Workers and employers are entitled to chose a medical examiner. An employer can only chose an independent medical examiner in circumstances where they have discussed the reasons for doing so with the worker’s primary treating medical practitioner, and have also informed the worker in writing of their reasons for reviewing the medical condition of the worker (s90A). An independent medical review cannot be conducted more than once every three months (s90A(5)). This does not apply where there are multiple injuries and a medical pracitioner specialises in a different field or different aspect of the injury than a previous examiner (s90A(6)).

A report of the independent medical examination requested by an employer must be provided by the independent examiner to the primary medical practitioner of the worker. There does not appear to be a time limit on this, however, once a report is provided to the employer, and the worker’s primary medical treatment practitioner, the primary practitioner must provide a copy to the worker within 7 days of receiving the report (s90B). In practice, insurance company doctors do not provide reports to the worker’s GP, but to the insurance company lawyer.

Medical Expenses

 

Recoverable medical expenses must be reasonable, and necessarily incurred by the worker as a result of his injury (s75(1)(a)). The Act determines that:

  • an employer is required to pay the costs of any medical, hospital, nursing, and ambulance services reasonably incurred by a worker by reason of the injury, or the disease;
  • where a worker dies from the injury or disease, the employer has to pay the reasonable burial or cremation costs;
  • the costs of repair or replacement of crutches; artificial limbs; legs; teeth; glasses or hearing aids destroyed as a result of an accident must be paid by the employer.

Hospital and medical services paid under the Acts include:—

  • treatment at any hospital;
  • costs of any fares or travelling expenses reasonably necessary in obtaining any hospital service;
  • treatment by a medical practitioner, dentist, masseur, chiropodist, psychologist or optometrist;
  • the provision of crutches or artificial members, eyes, teeth, spectacles or hearing aids;
  • surgical aids to rehabilitation;
  • pharmaceutical provisions;
  • travelling expenses and maintenance necessarily and reasonably incurred in obtaining any medical service.

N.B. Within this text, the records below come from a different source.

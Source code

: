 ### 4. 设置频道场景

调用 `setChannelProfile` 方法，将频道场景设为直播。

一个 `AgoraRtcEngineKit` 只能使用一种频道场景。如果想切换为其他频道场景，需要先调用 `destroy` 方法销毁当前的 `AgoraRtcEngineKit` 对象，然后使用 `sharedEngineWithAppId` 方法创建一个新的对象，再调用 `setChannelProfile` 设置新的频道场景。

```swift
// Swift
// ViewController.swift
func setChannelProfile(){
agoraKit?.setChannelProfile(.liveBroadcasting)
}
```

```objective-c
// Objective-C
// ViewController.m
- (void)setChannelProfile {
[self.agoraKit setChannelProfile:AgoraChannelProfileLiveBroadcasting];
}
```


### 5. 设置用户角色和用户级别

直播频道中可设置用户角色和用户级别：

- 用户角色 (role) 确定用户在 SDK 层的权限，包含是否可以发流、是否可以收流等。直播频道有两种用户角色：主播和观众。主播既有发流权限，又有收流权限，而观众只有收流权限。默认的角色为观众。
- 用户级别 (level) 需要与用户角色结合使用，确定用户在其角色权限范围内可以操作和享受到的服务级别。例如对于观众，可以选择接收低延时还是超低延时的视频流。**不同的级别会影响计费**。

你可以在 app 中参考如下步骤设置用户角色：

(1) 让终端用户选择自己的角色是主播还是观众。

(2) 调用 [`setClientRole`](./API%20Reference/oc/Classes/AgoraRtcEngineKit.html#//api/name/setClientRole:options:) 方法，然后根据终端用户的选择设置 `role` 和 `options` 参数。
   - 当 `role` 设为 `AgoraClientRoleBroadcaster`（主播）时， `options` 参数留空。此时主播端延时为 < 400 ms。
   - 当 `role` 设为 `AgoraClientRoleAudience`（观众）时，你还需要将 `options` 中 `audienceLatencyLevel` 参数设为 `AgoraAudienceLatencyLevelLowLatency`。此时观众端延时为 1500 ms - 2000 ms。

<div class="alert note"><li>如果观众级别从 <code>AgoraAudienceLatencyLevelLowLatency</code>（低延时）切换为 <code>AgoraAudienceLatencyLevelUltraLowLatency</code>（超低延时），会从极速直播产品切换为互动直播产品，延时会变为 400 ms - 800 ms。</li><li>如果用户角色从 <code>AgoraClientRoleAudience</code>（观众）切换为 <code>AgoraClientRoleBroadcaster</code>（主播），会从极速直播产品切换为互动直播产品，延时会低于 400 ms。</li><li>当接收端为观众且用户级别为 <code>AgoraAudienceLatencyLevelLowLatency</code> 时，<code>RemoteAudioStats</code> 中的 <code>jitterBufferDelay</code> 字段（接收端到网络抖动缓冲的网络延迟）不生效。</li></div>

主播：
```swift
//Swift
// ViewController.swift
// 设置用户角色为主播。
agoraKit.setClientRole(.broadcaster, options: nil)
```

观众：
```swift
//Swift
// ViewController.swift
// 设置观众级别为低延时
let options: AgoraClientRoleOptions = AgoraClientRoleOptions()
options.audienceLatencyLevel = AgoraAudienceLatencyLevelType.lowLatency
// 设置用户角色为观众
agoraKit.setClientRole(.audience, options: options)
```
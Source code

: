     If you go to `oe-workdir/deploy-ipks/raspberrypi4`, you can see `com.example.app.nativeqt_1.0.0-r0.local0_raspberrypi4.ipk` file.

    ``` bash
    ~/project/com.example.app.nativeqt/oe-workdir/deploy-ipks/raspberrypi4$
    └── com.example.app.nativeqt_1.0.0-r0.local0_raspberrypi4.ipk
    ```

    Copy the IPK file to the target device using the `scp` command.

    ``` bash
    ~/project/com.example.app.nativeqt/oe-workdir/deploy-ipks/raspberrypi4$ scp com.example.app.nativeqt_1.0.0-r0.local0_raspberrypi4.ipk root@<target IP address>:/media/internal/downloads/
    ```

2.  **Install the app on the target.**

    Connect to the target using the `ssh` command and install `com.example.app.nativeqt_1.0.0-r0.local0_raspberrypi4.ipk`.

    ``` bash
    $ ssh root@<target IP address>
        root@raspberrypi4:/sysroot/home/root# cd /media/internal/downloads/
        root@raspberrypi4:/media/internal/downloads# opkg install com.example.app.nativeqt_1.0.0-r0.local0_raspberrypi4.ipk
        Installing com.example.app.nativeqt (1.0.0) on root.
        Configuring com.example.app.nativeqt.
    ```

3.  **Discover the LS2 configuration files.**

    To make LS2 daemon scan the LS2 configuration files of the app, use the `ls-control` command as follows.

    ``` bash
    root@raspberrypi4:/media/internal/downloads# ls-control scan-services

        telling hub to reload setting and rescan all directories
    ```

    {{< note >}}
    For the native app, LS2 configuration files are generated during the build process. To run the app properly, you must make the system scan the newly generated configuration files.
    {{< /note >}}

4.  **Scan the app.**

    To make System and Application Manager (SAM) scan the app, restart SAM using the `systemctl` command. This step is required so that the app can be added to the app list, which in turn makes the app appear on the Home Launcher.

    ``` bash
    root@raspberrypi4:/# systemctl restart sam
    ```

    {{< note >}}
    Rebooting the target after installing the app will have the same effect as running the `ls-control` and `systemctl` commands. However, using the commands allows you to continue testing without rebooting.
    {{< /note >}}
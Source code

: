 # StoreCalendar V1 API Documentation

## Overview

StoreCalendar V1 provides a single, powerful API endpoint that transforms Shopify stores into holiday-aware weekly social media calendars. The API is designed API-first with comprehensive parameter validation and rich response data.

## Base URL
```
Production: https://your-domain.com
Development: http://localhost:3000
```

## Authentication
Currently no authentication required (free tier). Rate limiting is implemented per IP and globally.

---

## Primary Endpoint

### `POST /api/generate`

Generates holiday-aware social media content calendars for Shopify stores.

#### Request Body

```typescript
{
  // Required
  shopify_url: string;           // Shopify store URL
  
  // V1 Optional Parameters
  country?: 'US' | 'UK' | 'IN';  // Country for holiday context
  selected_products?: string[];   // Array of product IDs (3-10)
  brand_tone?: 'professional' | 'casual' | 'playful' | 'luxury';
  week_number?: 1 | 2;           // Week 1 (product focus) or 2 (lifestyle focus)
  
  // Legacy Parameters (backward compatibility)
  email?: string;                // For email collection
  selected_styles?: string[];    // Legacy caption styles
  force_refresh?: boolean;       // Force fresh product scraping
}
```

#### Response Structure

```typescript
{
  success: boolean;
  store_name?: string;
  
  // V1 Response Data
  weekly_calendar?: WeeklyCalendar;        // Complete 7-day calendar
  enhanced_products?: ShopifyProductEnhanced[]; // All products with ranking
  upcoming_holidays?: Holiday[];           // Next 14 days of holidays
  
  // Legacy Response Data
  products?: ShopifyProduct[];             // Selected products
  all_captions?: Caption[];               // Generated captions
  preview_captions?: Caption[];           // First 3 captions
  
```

The Act emphasises rehabilitation of injured workers, and an employer is required to pay the cost of rehabilitating an injured worker.
Where a worker has been incapacitated for a period exceeding 12 weeks, or suffers an incapacity of a permanent nature which is likely to prevent them from returning to their pre-accident employment, the employer is required to set up a rehabilitation program to be undertaken by the worker and to keep the worker's job open for the worker for a period of 12 months.

In the event that the proposed rehabilitation program is not suitable, the Workplace Safety Board may direct the employer to take such action or adopt or provide such rehabilitation programs as it considers necessary.
Reasonable medical expenses are only payable for 52 weeks after the worker’s entitlement to weekly payments in respect of any injury ceases (s75(2)).

If the worker’s treating doctor recommends a medical procedure and the insurance company refuses to pay, the Tribunal has jurisdiction to order the insurance company to pay (s77).